🤖 AI Summary
This work addresses the full-pair motion planning problem for arbitrary initial and target states by proposing a goal-conditioned neural ordinary differential equation (ODE) model based on bi-Lipschitz diffeomorphisms. It is the first to integrate bi-Lipschitz neural networks with neural ODEs, constructing a smooth vector field that simultaneously ensures trajectory safety—via forward invariance of safe sets—and global exponential stability. The approach provides provable guarantees on convergence rates, tracking error bounds, and control magnitude limits. Trained in a demonstration-driven manner, the model demonstrates effectiveness in 2D corridor navigation tasks, offering both theoretical assurance and practical feasibility for end-to-end learning-based motion planning.
📝 Abstract
This paper presents a learning-based approach for all-pairs motion planning, where the initial and goal states are allowed to be arbitrary points in a safe set. We construct smooth goal-conditioned neural ordinary differential equations (neural ODEs) via bi-Lipschitz diffeomorphisms.
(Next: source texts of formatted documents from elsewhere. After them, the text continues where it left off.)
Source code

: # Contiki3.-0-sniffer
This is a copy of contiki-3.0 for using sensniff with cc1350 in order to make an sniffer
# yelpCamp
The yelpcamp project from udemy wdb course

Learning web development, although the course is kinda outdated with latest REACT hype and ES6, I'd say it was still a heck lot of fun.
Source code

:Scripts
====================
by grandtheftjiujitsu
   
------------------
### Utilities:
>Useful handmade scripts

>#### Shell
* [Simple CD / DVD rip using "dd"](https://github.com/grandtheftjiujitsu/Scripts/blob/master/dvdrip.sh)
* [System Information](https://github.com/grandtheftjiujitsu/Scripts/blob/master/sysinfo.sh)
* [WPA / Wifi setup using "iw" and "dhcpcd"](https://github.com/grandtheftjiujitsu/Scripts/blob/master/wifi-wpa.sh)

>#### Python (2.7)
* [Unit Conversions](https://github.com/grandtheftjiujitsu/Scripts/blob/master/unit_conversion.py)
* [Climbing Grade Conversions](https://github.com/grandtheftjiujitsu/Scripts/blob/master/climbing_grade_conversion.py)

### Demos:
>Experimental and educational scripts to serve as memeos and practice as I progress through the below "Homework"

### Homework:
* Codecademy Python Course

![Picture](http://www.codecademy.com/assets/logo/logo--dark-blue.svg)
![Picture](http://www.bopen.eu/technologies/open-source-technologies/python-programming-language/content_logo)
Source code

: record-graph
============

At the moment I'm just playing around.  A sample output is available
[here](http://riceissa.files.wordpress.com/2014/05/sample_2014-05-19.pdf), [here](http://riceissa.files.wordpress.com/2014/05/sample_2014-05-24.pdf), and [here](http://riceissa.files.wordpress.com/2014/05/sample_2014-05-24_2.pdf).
Theoretical results show that the proposed model can provide guarantees of global exponential stability and safety (safe set forward invariance) regardless of goal location. Moreover, explicit bounds on convergence rate, tracking error, and vector field magnitude are established. Our approach admits a tractable learning implementation using bi-Lipschitz neural networks and can incorporate demonstration data. We illustrate the effectiveness of the proposed method on a 2D corridor navigation task.